**What needs to be done**: Would you please transcribe, exactly as written, the lines of the entries below starting at the one that holds "This app requires" and ending at the one that holds "Statsmodels: For time-series analysis.", both included?

····················

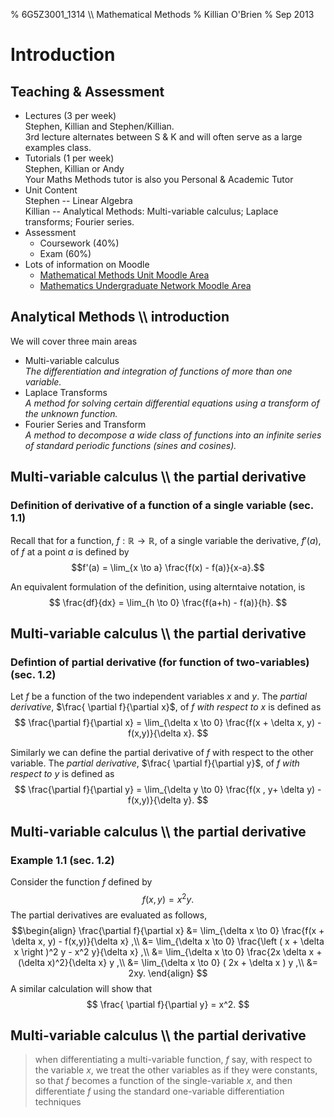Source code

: % 6G5Z3001_1314 \\\\ Mathematical Methods
% Killian O'Brien
% Sep 2013
# Introduction

## Teaching & Assessment
* Lectures (3 per week)		
	Stephen, Killian and Stephen/Killian.	
	3rd lecture alternates between S & K and will often serve as a large examples class.
* Tutorials (1 per week)		
	Stephen, Killian or Andy		
	Your Maths Methods tutor is also you Personal & Academic Tutor
* Unit Content		
	Stephen -- Linear Algebra	
	Killian -- Analytical Methods: Multi-variable calculus; Laplace transforms; Fourier series.
* Assessment	
	* Coursework (40%)
	* Exam (60%)
* Lots of information on Moodle	
	* [Mathematical Methods Unit Moodle Area](http://moodle.mmu.ac.uk/course/view.php?id=35024)
	* [Mathematics Undergraduate Network Moodle Area](http://moodle.mmu.ac.uk/course/view.php?id=30790)


## Analytical Methods \\\\ introduction
We will cover three main areas

* Multi-variable calculus			
	*The differentiation and integration of functions of more than one variable.*
* Laplace Transforms		
	*A method for solving certain differential equations using a transform of the unknown function.*
* Fourier Series and Transform		
	*A method to decompose a wide class of functions into an infinite series of standard periodic functions (sines and cosines).*

## Multi-variable calculus \\\\ the partial derivative

### Definition of derivative of a function of a single variable (sec. 1.1)

Recall that for a function, $f: \mathbb{R} \to \mathbb{R}$, of a single variable the derivative, $f'(a)$, of $f$ at a point $a$ is defined by 
$$f'(a) = \lim_{x \to a} \frac{f(x) - f(a)}{x-a}.$$

An equivalent formulation of the definition, using alterntaive notation, is 
$$
\frac{df}{dx} = \lim_{h \to 0} \frac{f(a+h) - f(a)}{h}.
$$ 

## Multi-variable calculus \\\\ the partial derivative
### Defintion of partial derivative (for function of two-variables) (sec. 1.2)

Let $f$ be a function of the two independent variables $x$ and $y$. The *partial derivative*, $\frac{ \partial f}{\partial x}$,  of $f$ *with respect to* $x$ is defined as 
$$
\frac{\partial f}{\partial x} = \lim_{\delta x \to 0} \frac{f(x + \delta x, y) - f(x,y)}{\delta x}.
$$

Similarly we can define the partial derivative of $f$ with respect to the other variable.
The *partial derivative*, $\frac{ \partial f}{\partial y}$,  of $f$ *with respect to* $y$ is defined as 
$$
\frac{\partial f}{\partial y} = \lim_{\delta y \to 0} \frac{f(x , y+ \delta y) - f(x,y)}{\delta y}.
$$

## Multi-variable calculus \\\\ the partial derivative
### Example 1.1 (sec. 1.2)

Consider the function $f$ defined by 
$$f(x,y) = x^2 y.$$
The partial derivatives are evaluated as follows,
$$\begin{align}
\frac{\partial f}{\partial x} 
&= \lim_{\delta x \to 0} \frac{f(x + \delta x, y) - f(x,y)}{\delta x} ,\\
&= \lim_{\delta x \to 0} \frac{\left ( x + \delta x \right )^2 y - x^2 y}{\delta x} ,\\
&= \lim_{\delta x \to 0} \frac{2x \delta x + (\delta x)^2}{\delta x} y ,\\
&= \lim_{\delta x \to 0} ( 2x + \delta x ) y ,\\
&= 2xy.
\end{align}
$$
A similar calculation will show that 
$$ \frac{ \partial f}{\partial y} = x^2. $$

## Multi-variable calculus \\\\ the partial derivative
>when differentiating a multi-variable function, $f$ say, with respect to the variable $x$, we treat the other variables as if they were constants, so that $f$ becomes a function of the single-variable $x$, and then differentiate $f$ using the standard one-variable differentiation techniques
 
 
 
 <!--- 
 <div class="compute"><script type="text/x-sage"><div class="compute"><script type="text/x-sage">
@interact
def tline(ep=slider(0.0001,4,0.1,0)):
          p=plot(sin(x), (x, 0, 2*pi));
          a=pi/2;
          u=a+ep;
          slope=(sin(u)-sin(a))/(u-a);
          q=plot(slope*(x-pi/2)+sin(pi/2), (x,0,2*pi), color='red');
          (p+q).show();
</script></div> </script></div> 
 --->
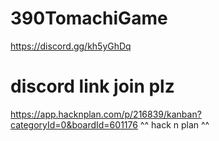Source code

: # 390TomachiGame

https://discord.gg/kh5yGhDq 
<h1>discord link join plz</h1>

https://app.hacknplan.com/p/216839/kanban?categoryId=0&boardId=601176
^^ hack n plan ^^
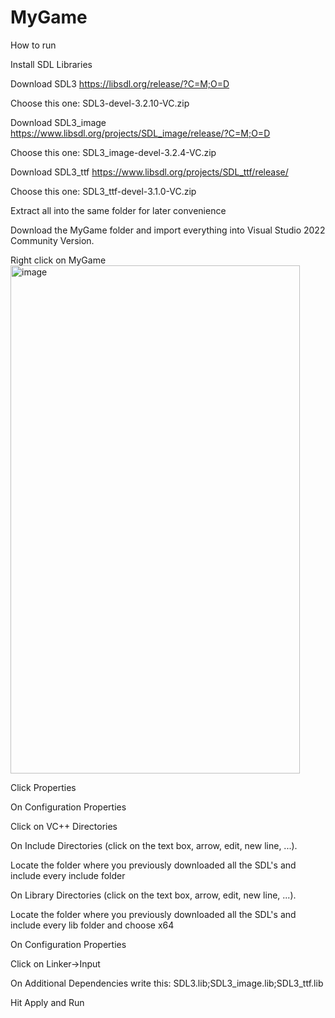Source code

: # MyGame
How to run

Install SDL Libraries

Download SDL3 https://libsdl.org/release/?C=M;O=D

Choose this one: SDL3-devel-3.2.10-VC.zip

Download SDL3_image https://www.libsdl.org/projects/SDL_image/release/?C=M;O=D

Choose this one: SDL3_image-devel-3.2.4-VC.zip

Download SDL3_ttf https://www.libsdl.org/projects/SDL_ttf/release/

Choose this one: SDL3_ttf-devel-3.1.0-VC.zip


Extract all into the same folder for later convenience 

Download the MyGame folder and import everything into Visual Studio 2022 Community Version.

Right click on MyGame
<img width="463" height="813" alt="image" src="https://github.com/user-attachments/assets/504d7088-fbc7-45bf-9a04-3b01a989b048" />

Click Properties

On Configuration Properties

Click on VC++ Directories

On Include Directories (click on the text box, arrow, edit, new line, ...).

Locate the folder where you previously downloaded all the SDL's and include every include folder

On Library Directories (click on the text box, arrow, edit, new line, ...).

Locate the folder where you previously downloaded all the SDL's and include every lib folder and choose x64

On Configuration Properties

Click on Linker->Input

On Additional Dependencies write this: SDL3.lib;SDL3_image.lib;SDL3_ttf.lib

Hit Apply and Run
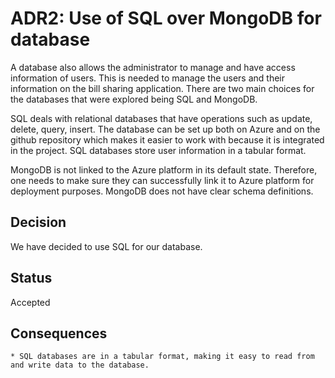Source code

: # ADR2: Use of SQL over MongoDB for database

A database also allows the administrator to manage and have access information of users. This is needed to manage the users and their information on the bill sharing application. There are two main choices for the databases that were explored being SQL and MongoDB.

SQL deals with relational databases that have operations such as update, delete, query, insert. The database can be set up both on Azure and on the github repository which makes it easier to work with because it is integrated in the project. SQL databases store user information in a tabular format.

MongoDB is not linked to the Azure platform in its default state. Therefore, one needs to make sure they can successfully link it to Azure platform for deployment purposes. MongoDB does not have clear schema definitions. 

## Decision

We have decided to use SQL for our database.

## Status

Accepted

## Consequences

    * SQL databases are in a tabular format, making it easy to read from and write data to the database. 
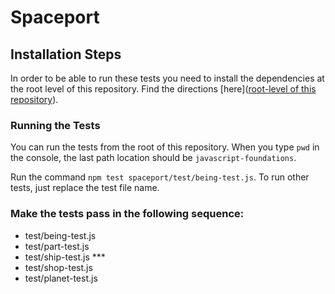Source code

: # Spaceport

## Installation Steps

In order to be able to run these tests you need to install the dependencies at the root level of this repository. Find the directions [here]([root-level of this repository](https://github.com/turingschool-examples/javascript-foundations)).

### Running the Tests

You can run the tests from the root of this repository. When you type `pwd` in the console, the last path location should be `javascript-foundations`.

Run the command `npm test spaceport/test/being-test.js`. To run other tests, just replace the test file name.

### Make the tests pass in the following sequence:

* test/being-test.js  
* test/part-test.js  
* test/ship-test.js  ***
* test/shop-test.js  
* test/planet-test.js  
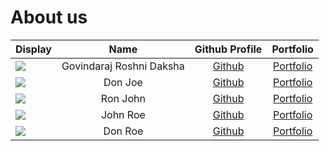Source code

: # About us

| Display                                             |           Name           |              Github Profile               |                      Portfolio                      |
|-----------------------------------------------------|:------------------------:|:-----------------------------------------:|:---------------------------------------------------:|
| ![](https://via.placeholder.com/100.png?text=Photo) | Govindaraj Roshni Daksha | [Github](https://github.com/roshnidaksha) | [Portfolio](../docs/team/govindarajRoshniDaksha.md) |
| ![](https://via.placeholder.com/100.png?text=Photo) |         Don Joe          |       [Github](https://github.com/)       |          [Portfolio](docs/team/johndoe.md)          |
| ![](https://via.placeholder.com/100.png?text=Photo) |         Ron John         |       [Github](https://github.com/)       |          [Portfolio](docs/team/johndoe.md)          |
| ![](https://via.placeholder.com/100.png?text=Photo) |         John Roe         |       [Github](https://github.com/)       |          [Portfolio](docs/team/johndoe.md)          |
| ![](https://via.placeholder.com/100.png?text=Photo) |         Don Roe          |       [Github](https://github.com/)       |          [Portfolio](docs/team/johndoe.md)          |
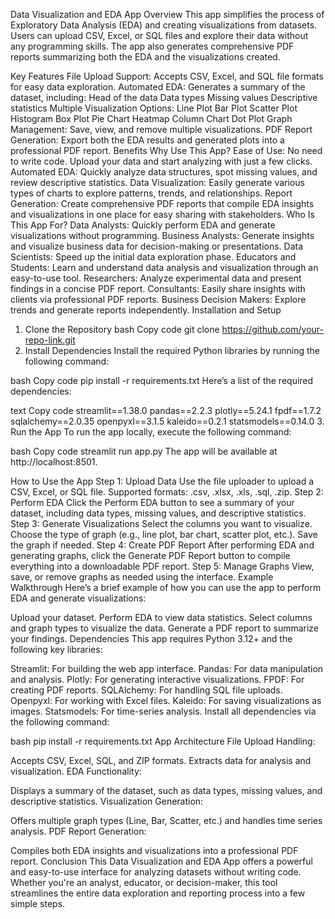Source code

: Data Visualization and EDA App
Overview
This app simplifies the process of Exploratory Data Analysis (EDA) and creating visualizations from datasets. Users can upload CSV, Excel, or SQL files and explore their data without any programming skills. The app also generates comprehensive PDF reports summarizing both the EDA and the visualizations created.

Key Features
File Upload Support: Accepts CSV, Excel, and SQL file formats for easy data exploration.
Automated EDA: Generates a summary of the dataset, including:
Head of the data
Data types
Missing values
Descriptive statistics
Multiple Visualization Options:
Line Plot
Bar Plot
Scatter Plot
Histogram
Box Plot
Pie Chart
Heatmap
Column Chart
Dot Plot
Graph Management: Save, view, and remove multiple visualizations.
PDF Report Generation: Export both the EDA results and generated plots into a professional PDF report.
Benefits
Why Use This App?
Ease of Use: No need to write code. Upload your data and start analyzing with just a few clicks.
Automated EDA: Quickly analyze data structures, spot missing values, and review descriptive statistics.
Data Visualization: Easily generate various types of charts to explore patterns, trends, and relationships.
Report Generation: Create comprehensive PDF reports that compile EDA insights and visualizations in one place for easy sharing with stakeholders.
Who Is This App For?
Data Analysts: Quickly perform EDA and generate visualizations without programming.
Business Analysts: Generate insights and visualize business data for decision-making or presentations.
Data Scientists: Speed up the initial data exploration phase.
Educators and Students: Learn and understand data analysis and visualization through an easy-to-use tool.
Researchers: Analyze experimental data and present findings in a concise PDF report.
Consultants: Easily share insights with clients via professional PDF reports.
Business Decision Makers: Explore trends and generate reports independently.
Installation and Setup
1. Clone the Repository
bash
Copy code
git clone https://github.com/your-repo-link.git
2. Install Dependencies
Install the required Python libraries by running the following command:

bash
Copy code
pip install -r requirements.txt
Here’s a list of the required dependencies:

text
Copy code
streamlit==1.38.0
pandas==2.2.3
plotly==5.24.1
fpdf==1.7.2
sqlalchemy==2.0.35
openpyxl==3.1.5
kaleido==0.2.1
statsmodels==0.14.0
3. Run the App
To run the app locally, execute the following command:

bash
Copy code
streamlit run app.py
The app will be available at http://localhost:8501.

How to Use the App
Step 1: Upload Data
Use the file uploader to upload a CSV, Excel, or SQL file.
Supported formats: .csv, .xlsx, .xls, .sql, .zip.
Step 2: Perform EDA
Click the Perform EDA button to see a summary of your dataset, including data types, missing values, and descriptive statistics.
Step 3: Generate Visualizations
Select the columns you want to visualize.
Choose the type of graph (e.g., line plot, bar chart, scatter plot, etc.).
Save the graph if needed.
Step 4: Create PDF Report
After performing EDA and generating graphs, click the Generate PDF Report button to compile everything into a downloadable PDF report.
Step 5: Manage Graphs
View, save, or remove graphs as needed using the interface.
Example Walkthrough
Here’s a brief example of how you can use the app to perform EDA and generate visualizations:

Upload your dataset.
Perform EDA to view data statistics.
Select columns and graph types to visualize the data.
Generate a PDF report to summarize your findings.
Dependencies
This app requires Python 3.12+ and the following key libraries:

Streamlit: For building the web app interface.
Pandas: For data manipulation and analysis.
Plotly: For generating interactive visualizations.
FPDF: For creating PDF reports.
SQLAlchemy: For handling SQL file uploads.
Openpyxl: For working with Excel files.
Kaleido: For saving visualizations as images.
Statsmodels: For time-series analysis.
Install all dependencies via the following command:

bash
pip install -r requirements.txt
App Architecture
File Upload Handling:

Accepts CSV, Excel, SQL, and ZIP formats.
Extracts data for analysis and visualization.
EDA Functionality:

Displays a summary of the dataset, such as data types, missing values, and descriptive statistics.
Visualization Generation:

Offers multiple graph types (Line, Bar, Scatter, etc.) and handles time series analysis.
PDF Report Generation:

Compiles both EDA insights and visualizations into a professional PDF report.
Conclusion
This Data Visualization and EDA App offers a powerful and easy-to-use interface for analyzing datasets without writing code. Whether you're an analyst, educator, or decision-maker, this tool streamlines the entire data exploration and reporting process into a few simple steps.
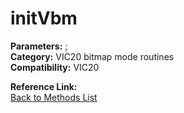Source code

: # initVbm

**Parameters:** ;  
**Category:** VIC20 bitmap mode routines  
**Compatibility:** VIC20  

**Reference Link:**  
[Back to Methods List](../../SUMMARY.md)
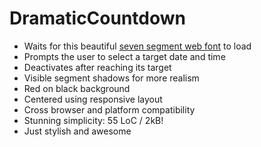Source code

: # DramaticCountdown
* Waits for this beautiful [seven segment web font](https://github.com/keshikan/DSEG) to load
* Prompts the user to select a target date and time
* Deactivates after reaching its target
* Visible segment shadows for more realism
* Red on black background
* Centered using responsive layout
* Cross browser and platform compatibility
* Stunning simplicity: 55 LoC / 2kB!
* Just stylish and awesome

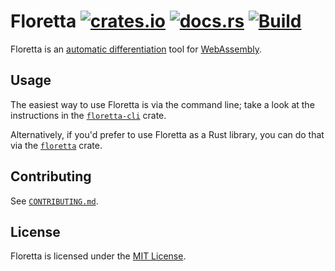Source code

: # Floretta [![crates.io](https://img.shields.io/crates/v/floretta)][crate] [![docs.rs](https://img.shields.io/docsrs/floretta)][docs] [![Build](https://github.com/samestep/floretta/actions/workflows/build.yml/badge.svg)](https://github.com/samestep/floretta/actions/workflows/build.yml)

Floretta is an [automatic differentiation][] tool for [WebAssembly][].

## Usage

The easiest way to use Floretta is via the command line; take a look at the instructions in the [`floretta-cli`][] crate.

Alternatively, if you'd prefer to use Floretta as a Rust library, you can do that via the [`floretta`][] crate.

## Contributing

See [`CONTRIBUTING.md`](CONTRIBUTING.md).

## License

Floretta is licensed under the [MIT License](LICENSE).

[`floretta-cli`]: https://crates.io/crates/floretta-cli
[`floretta`]: https://crates.io/crates/floretta
[automatic differentiation]: https://en.wikipedia.org/wiki/Automatic_differentiation
[crate]: https://crates.io/crates/floretta
[docs]: https://docs.rs/floretta
[webassembly]: https://webassembly.org/
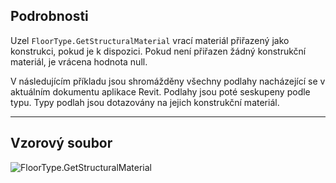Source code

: ## Podrobnosti
Uzel `FloorType.GetStructuralMaterial` vrací materiál přiřazený jako konstrukci, pokud je k dispozici. Pokud není přiřazen žádný konstrukční materiál, je vrácena hodnota null.

V následujícím příkladu jsou shromážděny všechny podlahy nacházející se v aktuálním dokumentu aplikace Revit. Podlahy jsou poté seskupeny podle typu. Typy podlah jsou dotazovány na jejich konstrukční materiál.
___
## Vzorový soubor

![FloorType.GetStructuralMaterial](./Revit.Elements.FloorType.GetStructuralMaterial_img.jpg)
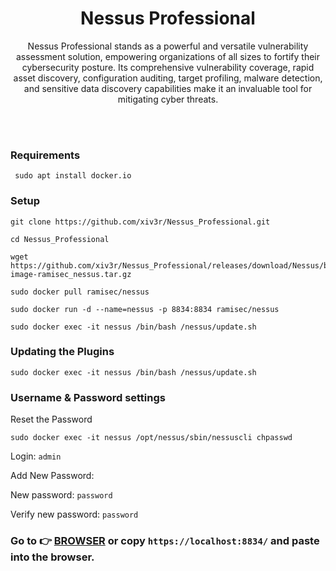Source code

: # <h1 align="center">Nessus Professional</h1>

<p align="center">Nessus Professional stands as a powerful and versatile vulnerability assessment solution, empowering organizations of all sizes to fortify their cybersecurity posture. Its comprehensive vulnerability coverage, rapid asset discovery, configuration auditing, target profiling, malware detection, and sensitive data discovery capabilities make it an invaluable tool for mitigating cyber threats. </p>
<br></br>



### Requirements

     sudo apt install docker.io


### Setup

    git clone https://github.com/xiv3r/Nessus_Professional.git

    cd Nessus_Professional

    wget https://github.com/xiv3r/Nessus_Professional/releases/download/Nessus/backup-image-ramisec_nessus.tar.gz
    
    sudo docker pull ramisec/nessus
    
    sudo docker run -d --name=nessus -p 8834:8834 ramisec/nessus
    
    sudo docker exec -it nessus /bin/bash /nessus/update.sh


### Updating the Plugins

    sudo docker exec -it nessus /bin/bash /nessus/update.sh


### Username & Password settings 

Reset the Password

    sudo docker exec -it nessus /opt/nessus/sbin/nessuscli chpasswd


Login: `admin`

Add New Password:

New password: `password`

Verify new password: `password`


### Go to 👉 [BROWSER](https://localhost:8834) or copy `https://localhost:8834/` and paste into the browser.
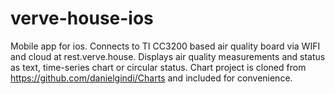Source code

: # verve-house-ios
Mobile app for ios. 
Connects to TI CC3200 based air quality board via WIFI and cloud at rest.verve.house. 
Displays air quality measurements and status as text, time-series chart or circular status.
Chart project is cloned from https://github.com/danielgindi/Charts  and included for convenience.
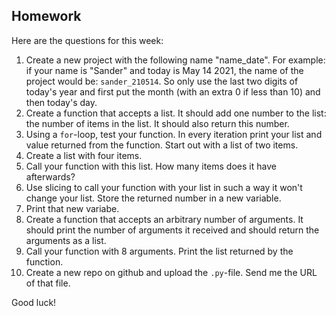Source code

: Homework
-

Here are the questions for this week:

1. Create a new project with the following name "name_date". For example: if your name is "Sander" and today is May 14 2021, the name of the project would be: `sander_210514`. So only use the last two digits of today's year and first put the month (with an extra 0 if less than 10) and then today's day.
1. Create a function that accepts a list. It should add one number to the list: the number of items in the list. It should also return this number.
1. Using a `for`-loop, test your function. In every iteration print your list and value returned from the function. Start out with a list of two items.
1. Create a list with four items.
1. Call your function with this list. How many items does it have afterwards?
1. Use slicing to call your function with your list in such a way it won't change your list. Store the returned number in a new variable.
1. Print that new variabe.
1. Create a function that accepts an arbitrary number of arguments. It should print the number of arguments it received and should return the arguments as a list.
1. Call your function with 8 arguments. Print the list returned by the function.
1. Create a new repo on github and upload the `.py`-file. Send me the URL of that file.

Good luck!
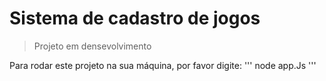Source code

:<h1> Sistema de cadastro de jogos </h1>

> Projeto em densevolvimento

Para rodar este projeto na sua máquina, por favor digite:
'''
node app.Js
'''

····················

**Your solution**:
This app requires Python 3.12+ and the following key libraries:

Streamlit: For building the web app interface.
Pandas: For data manipulation and analysis.
Plotly: For generating interactive visualizations.
FPDF: For creating PDF reports.
SQLAlchemy: For handling SQL file uploads.
Openpyxl: For working with Excel files.
Kaleido: For saving visualizations as images.
Statsmodels: For time-series analysis.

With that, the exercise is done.